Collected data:

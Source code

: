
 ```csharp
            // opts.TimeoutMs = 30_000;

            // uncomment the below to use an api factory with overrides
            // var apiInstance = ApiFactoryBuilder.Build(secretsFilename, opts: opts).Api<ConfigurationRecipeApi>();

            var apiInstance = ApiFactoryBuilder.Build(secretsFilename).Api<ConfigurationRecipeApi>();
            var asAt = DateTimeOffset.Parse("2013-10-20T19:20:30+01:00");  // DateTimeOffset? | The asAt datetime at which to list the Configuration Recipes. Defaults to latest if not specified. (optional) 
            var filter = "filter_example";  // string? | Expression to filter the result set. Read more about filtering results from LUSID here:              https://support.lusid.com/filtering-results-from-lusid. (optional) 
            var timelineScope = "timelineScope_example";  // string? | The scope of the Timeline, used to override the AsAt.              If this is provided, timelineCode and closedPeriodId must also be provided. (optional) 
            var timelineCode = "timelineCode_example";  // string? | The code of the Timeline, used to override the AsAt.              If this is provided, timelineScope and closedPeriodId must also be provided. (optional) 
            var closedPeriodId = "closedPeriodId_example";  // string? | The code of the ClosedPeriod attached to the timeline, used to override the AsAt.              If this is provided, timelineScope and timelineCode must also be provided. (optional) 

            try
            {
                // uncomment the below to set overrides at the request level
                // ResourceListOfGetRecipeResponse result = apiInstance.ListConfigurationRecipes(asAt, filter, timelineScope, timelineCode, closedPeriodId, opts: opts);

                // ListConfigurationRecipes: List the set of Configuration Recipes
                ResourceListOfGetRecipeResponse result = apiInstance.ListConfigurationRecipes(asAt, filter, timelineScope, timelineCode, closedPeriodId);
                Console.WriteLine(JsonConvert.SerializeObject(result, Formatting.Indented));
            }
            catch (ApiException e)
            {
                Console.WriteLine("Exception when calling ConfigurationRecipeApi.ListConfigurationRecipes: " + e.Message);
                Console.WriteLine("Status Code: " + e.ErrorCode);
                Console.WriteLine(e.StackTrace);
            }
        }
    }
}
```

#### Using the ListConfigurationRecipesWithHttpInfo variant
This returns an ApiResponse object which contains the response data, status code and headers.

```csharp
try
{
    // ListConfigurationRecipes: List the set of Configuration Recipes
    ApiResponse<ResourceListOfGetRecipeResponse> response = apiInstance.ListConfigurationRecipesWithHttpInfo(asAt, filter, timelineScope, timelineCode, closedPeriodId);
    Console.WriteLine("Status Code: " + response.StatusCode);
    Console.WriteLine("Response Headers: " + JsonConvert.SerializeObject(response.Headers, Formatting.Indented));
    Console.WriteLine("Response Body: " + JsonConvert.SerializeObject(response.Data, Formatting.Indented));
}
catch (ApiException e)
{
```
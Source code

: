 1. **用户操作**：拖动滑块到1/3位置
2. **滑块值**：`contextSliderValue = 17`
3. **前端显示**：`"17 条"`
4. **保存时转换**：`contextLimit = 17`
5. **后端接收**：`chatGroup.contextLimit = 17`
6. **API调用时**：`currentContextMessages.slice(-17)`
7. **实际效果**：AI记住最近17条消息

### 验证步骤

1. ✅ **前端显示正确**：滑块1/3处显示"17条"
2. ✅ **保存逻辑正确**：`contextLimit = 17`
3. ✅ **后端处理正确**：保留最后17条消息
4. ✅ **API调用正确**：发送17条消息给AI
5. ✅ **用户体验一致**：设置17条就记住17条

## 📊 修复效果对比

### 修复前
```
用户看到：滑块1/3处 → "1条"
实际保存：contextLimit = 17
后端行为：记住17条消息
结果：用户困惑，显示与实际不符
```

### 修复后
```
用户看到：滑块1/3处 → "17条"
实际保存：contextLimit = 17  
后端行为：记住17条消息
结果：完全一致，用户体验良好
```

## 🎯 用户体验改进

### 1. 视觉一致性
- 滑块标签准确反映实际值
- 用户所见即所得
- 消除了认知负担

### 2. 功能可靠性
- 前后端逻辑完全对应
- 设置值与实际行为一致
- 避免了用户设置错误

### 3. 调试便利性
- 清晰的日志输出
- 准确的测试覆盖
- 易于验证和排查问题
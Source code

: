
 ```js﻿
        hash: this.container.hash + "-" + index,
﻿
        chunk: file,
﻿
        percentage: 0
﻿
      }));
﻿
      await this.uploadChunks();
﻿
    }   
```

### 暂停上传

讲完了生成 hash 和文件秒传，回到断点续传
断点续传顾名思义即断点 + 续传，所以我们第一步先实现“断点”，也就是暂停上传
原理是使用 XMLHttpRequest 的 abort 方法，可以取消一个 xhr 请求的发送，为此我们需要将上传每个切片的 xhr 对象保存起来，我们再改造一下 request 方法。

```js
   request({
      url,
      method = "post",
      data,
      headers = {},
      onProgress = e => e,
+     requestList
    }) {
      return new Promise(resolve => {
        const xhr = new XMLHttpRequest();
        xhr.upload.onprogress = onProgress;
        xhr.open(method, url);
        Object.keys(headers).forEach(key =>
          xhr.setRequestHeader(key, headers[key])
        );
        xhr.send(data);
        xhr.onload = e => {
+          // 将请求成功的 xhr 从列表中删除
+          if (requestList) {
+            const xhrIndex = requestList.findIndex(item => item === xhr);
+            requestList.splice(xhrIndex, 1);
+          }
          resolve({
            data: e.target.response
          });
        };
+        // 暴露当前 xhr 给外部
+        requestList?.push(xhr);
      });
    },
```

■ **TASK TO CARRY OUT**
Show all lines from the entries that hold "实际保存".

■ **PROBLEM SOLUTION**
实际保存：contextLimit = 17
实际保存：contextLimit = 17  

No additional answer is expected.